[Stored records]

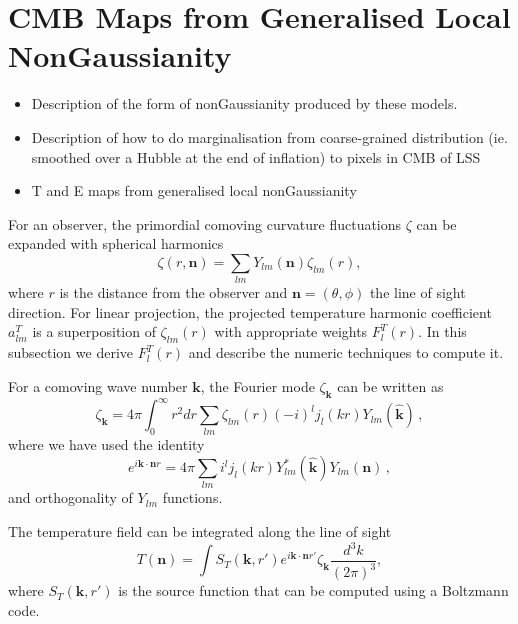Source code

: \section{CMB Maps from Generalised Local NonGaussianity}
\begin{itemize}
\item Description of the form of nonGaussianity produced by these models.
\item Description of how to do marginalisation from coarse-grained distribution (ie. smoothed over a Hubble at the end of inflation) to pixels in CMB of LSS
\item T and E maps from generalised local nonGaussianity
\end{itemize}

For an observer,  the primordial comoving curvature fluctuations  $\zeta$ can be expanded with spherical harmonics
\begin{equation}
  \zeta(r, \mathbf{n}) = \sum_{lm} Y_{lm}(\mathbf{n})\zeta_{lm}(r),
\end{equation}
where $r$ is the distance from the observer and $\mathbf{n} = (\theta, \phi)$ the line of sight direction. For linear projection, the projected temperature harmonic coefficient $a_{lm}^T$ is a superposition of $\zeta_{lm}(r)$ with appropriate weights $F_l^T(r)$. In this subsection we derive $F_l^T(r)$ and describe the numeric techniques to compute it.

 For a comoving wave number $\mathbf{k}$, the Fourier mode $\zeta_{\mathbf{k}}$ can be written as
\begin{equation}
  \zeta_{\mathbf{k}} = 4\pi \int_0^\infty r^2dr\sum_{lm}\zeta_{lm}(r) (-i)^l j_l(kr) Y_{lm}(\hat{\mathbf{k}})\, , \label{eq:zetakint}
\end{equation}
where we have used the identity
\begin{equation}
  e^{i\mathbf{k}\cdot\mathbf{n}r} = 4\pi \sum_{lm}i^l j_l(kr) Y^*_{lm}(\hat{\mathbf{k}}) Y_{lm}(\mathbf{n}) \, , \label{eq:eikx_expand}
\end{equation}
and orthogonality of $Y_{lm}$ functions.


The temperature field can be integrated along the line of sight
\begin{equation}
T({\mathbf{n}}) = \int S_T(\mathbf{k}, r') e^{i \mathbf{k}\cdot\mathbf{n} r'}\zeta_{\mathbf{k}}\frac{d^3k}{(2\pi)^3}, \label{eq:Tint1}
\end{equation}
where $S_T(\mathbf{k}, r')$ is the source function that can be computed using a Boltzmann code.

[Task brief] The line containing "by these models." opens the range, and the last line of the entries closes it; copy that range exactly.

[Answer to the problem]
\item Description of the form of nonGaussianity produced by these models.
\item Description of how to do marginalisation from coarse-grained distribution (ie. smoothed over a Hubble at the end of inflation) to pixels in CMB of LSS
\item T and E maps from generalised local nonGaussianity
\end{itemize}

For an observer,  the primordial comoving curvature fluctuations  $\zeta$ can be expanded with spherical harmonics
\begin{equation}
  \zeta(r, \mathbf{n}) = \sum_{lm} Y_{lm}(\mathbf{n})\zeta_{lm}(r),
\end{equation}
where $r$ is the distance from the observer and $\mathbf{n} = (\theta, \phi)$ the line of sight direction. For linear projection, the projected temperature harmonic coefficient $a_{lm}^T$ is a superposition of $\zeta_{lm}(r)$ with appropriate weights $F_l^T(r)$. In this subsection we derive $F_l^T(r)$ and describe the numeric techniques to compute it.

 For a comoving wave number $\mathbf{k}$, the Fourier mode $\zeta_{\mathbf{k}}$ can be written as
\begin{equation}
  \zeta_{\mathbf{k}} = 4\pi \int_0^\infty r^2dr\sum_{lm}\zeta_{lm}(r) (-i)^l j_l(kr) Y_{lm}(\hat{\mathbf{k}})\, , \label{eq:zetakint}
\end{equation}
where we have used the identity
\begin{equation}
  e^{i\mathbf{k}\cdot\mathbf{n}r} = 4\pi \sum_{lm}i^l j_l(kr) Y^*_{lm}(\hat{\mathbf{k}}) Y_{lm}(\mathbf{n}) \, , \label{eq:eikx_expand}
\end{equation}
and orthogonality of $Y_{lm}$ functions.


The temperature field can be integrated along the line of sight
\begin{equation}
T({\mathbf{n}}) = \int S_T(\mathbf{k}, r') e^{i \mathbf{k}\cdot\mathbf{n} r'}\zeta_{\mathbf{k}}\frac{d^3k}{(2\pi)^3}, \label{eq:Tint1}
\end{equation}
where $S_T(\mathbf{k}, r')$ is the source function that can be computed using a Boltzmann code.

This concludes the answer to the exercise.